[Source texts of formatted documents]
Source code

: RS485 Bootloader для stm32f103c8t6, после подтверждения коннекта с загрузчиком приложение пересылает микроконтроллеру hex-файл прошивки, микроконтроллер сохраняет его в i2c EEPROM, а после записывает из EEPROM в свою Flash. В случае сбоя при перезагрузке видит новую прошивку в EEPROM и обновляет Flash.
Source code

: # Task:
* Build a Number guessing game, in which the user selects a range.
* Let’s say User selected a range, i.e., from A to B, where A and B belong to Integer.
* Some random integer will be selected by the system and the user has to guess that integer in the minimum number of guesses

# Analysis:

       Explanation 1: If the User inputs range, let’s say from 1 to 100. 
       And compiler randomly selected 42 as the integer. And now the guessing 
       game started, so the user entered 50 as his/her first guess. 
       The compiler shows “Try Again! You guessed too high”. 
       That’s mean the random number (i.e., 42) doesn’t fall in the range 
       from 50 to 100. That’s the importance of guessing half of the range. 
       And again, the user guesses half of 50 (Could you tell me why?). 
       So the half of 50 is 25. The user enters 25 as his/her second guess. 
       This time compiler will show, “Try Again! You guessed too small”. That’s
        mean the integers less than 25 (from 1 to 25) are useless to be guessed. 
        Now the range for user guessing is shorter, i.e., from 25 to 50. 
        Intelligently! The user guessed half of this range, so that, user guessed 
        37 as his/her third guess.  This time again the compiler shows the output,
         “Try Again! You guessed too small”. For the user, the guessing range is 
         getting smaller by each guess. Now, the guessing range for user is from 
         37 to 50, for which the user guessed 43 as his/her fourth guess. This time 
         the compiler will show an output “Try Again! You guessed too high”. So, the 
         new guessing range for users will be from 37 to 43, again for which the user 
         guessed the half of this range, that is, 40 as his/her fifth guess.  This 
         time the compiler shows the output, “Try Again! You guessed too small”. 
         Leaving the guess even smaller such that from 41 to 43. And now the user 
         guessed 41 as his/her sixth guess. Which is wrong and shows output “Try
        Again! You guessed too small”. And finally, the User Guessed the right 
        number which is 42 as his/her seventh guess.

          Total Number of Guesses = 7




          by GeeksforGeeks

■ EXERCISE DESCRIPTION ■
What is needed is every line from the start of the entries through the line containing "Explanation 1: If", returned word for word and nothing else.

■ SOLUTION BELOW ■
Source code

: RS485 Bootloader для stm32f103c8t6, после подтверждения коннекта с загрузчиком приложение пересылает микроконтроллеру hex-файл прошивки, микроконтроллер сохраняет его в i2c EEPROM, а после записывает из EEPROM в свою Flash. В случае сбоя при перезагрузке видит новую прошивку в EEPROM и обновляет Flash.
Source code

: # Task:
* Build a Number guessing game, in which the user selects a range.
* Let’s say User selected a range, i.e., from A to B, where A and B belong to Integer.
* Some random integer will be selected by the system and the user has to guess that integer in the minimum number of guesses

# Analysis:

       Explanation 1: If the User inputs range, let’s say from 1 to 100. 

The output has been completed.